With the online world being a daunting subject, Sask. Rivers School Division decided to tackle the problem in their annual public engagement workshop.
© Herald photo by Jodi Schellenberg
Alec Couros spoke to Sask. Rivers School Division about digital citizenship on Friday.
Teachers, community members and students gathered at the Education Centre to hear Alec Couros from the University of Regina talk about “Social Media and Our Online World.”
“This is very prevalent in our culture today to have our students and our teaching staff be very familiar with what is happening online because we don’t only use computers in schools -- there’s obviously use of the computers at home and they are used as a teaching tool, they are used as a social tool and they are used as an entertainment tool,” board chair Barry Hollick said.
Couros said he was talking about digital citizenship, including digital identity, better understanding how students are using social media and technology and how they are connecting.
Since social media and technology are huge aspects of students’ lives, he was also discussing what it means for the schools, how they can proceed in better educating students and protecting their identities as well as looking at it in a positive light and seeing how kids can shape their world with the new tools they have.
“We see kids get into trouble all the time online -- that’s certainly a concern,” Couros said. “There is a safety aspect certainly, but ultimately I think one of the things I used during the presentation is Google is your new business card and having a positive digital identity which is searchable is really important for job searches.”
Although secondary and post-secondary institutions help students with their credentials, sometimes the online world will hinder your ability to find work.
“Sometimes employability is harmed by your digital footprint or a negative digital footprint,” he said. “I think that is becoming incredibly important, getting a sense of how do we manage these new tools and we are seeing students use them for a number of reasons.”
One of the most popular topics at the workshop was digital identity and how to help students make wise decisions around their identity and the content they choose.
“Probably another one is the teaching aspect of it -- how do we use some of these new technologies specifically mobile technologies, in our classrooms to engage students,” Couros said. “I think there is a big connect between how we use tools to engage students in classes with how they might use it elsewhere, so they see the professional use of technology and that really positively affects their outlook of technology in their personal lives.”
He also discussed a little bit about cyberbullying in the afternoon.
“If we create a more positive approach to technology … when you create these positive spaces that helps to fight cyberbullying in a much more systemic approach rather than trying to simply saying something to a student such as, ‘Don’t bully,’” Couros said. “It is not going to help.

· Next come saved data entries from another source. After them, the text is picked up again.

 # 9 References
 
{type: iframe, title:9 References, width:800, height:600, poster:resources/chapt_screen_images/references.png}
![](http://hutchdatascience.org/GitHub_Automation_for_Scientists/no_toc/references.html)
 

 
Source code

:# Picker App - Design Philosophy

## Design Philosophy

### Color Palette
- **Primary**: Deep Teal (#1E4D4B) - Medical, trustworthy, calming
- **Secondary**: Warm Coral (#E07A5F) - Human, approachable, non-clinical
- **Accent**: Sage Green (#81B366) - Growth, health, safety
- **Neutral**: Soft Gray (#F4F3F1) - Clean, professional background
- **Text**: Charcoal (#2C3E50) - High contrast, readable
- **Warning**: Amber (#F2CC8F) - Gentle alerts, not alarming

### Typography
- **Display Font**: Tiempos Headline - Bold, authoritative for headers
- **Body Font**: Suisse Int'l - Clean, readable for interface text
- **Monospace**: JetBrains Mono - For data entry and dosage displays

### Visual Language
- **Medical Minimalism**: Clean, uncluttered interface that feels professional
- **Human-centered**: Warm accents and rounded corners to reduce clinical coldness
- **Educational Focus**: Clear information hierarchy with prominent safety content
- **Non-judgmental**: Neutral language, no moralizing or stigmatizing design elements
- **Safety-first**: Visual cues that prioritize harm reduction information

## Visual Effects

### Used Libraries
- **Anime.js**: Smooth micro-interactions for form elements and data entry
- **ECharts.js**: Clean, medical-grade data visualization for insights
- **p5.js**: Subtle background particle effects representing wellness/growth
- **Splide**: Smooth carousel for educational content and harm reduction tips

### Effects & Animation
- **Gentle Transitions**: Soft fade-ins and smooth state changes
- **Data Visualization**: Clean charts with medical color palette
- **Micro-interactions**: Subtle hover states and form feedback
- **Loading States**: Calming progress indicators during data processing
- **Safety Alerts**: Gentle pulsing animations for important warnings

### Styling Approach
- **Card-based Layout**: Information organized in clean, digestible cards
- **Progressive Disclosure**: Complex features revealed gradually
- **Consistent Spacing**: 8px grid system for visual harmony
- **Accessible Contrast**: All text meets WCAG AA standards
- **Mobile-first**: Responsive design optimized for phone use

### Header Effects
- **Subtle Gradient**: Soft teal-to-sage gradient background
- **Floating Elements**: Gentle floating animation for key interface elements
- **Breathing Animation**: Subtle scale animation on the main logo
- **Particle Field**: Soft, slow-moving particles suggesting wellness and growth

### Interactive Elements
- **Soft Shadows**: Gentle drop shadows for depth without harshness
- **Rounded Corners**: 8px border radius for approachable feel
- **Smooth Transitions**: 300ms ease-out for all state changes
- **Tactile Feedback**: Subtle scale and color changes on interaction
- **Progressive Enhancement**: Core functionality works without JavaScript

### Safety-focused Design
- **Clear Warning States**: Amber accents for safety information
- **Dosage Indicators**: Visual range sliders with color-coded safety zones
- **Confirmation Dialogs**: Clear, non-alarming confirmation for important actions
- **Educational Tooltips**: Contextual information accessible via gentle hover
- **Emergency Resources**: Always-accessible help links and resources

Our approaches to cyberbullying have been pretty weak in the past because they have always been reactive instead of proactive and they are always on particular instances.”
There were three key groups at the presentation, Hollick said -- principals and vice principals, representatives from schools community councils and representatives from the Student Voice groups.
It was great to reach different types of people to have everyone know about the important topic, he said.
The principals and vice principals are in charge of making sure that school policies are carried out, the community representatives have the viewpoint from looking at various communities and neighbourhoods and the students let them hear straight from those they are educating.
“We have included all three groups and we are hoping that it is going to be productive for everybody because learning about the Internet and proper use of computers is really important,” Hollick said. “When people are out of the school, there is no policing of computer use in the home. Hopefully everybody is going to get some good ideas here and see exactly how computer use and Internet use is advantageous for everybody.”
Couros said it was great to see so many different people in the crowd.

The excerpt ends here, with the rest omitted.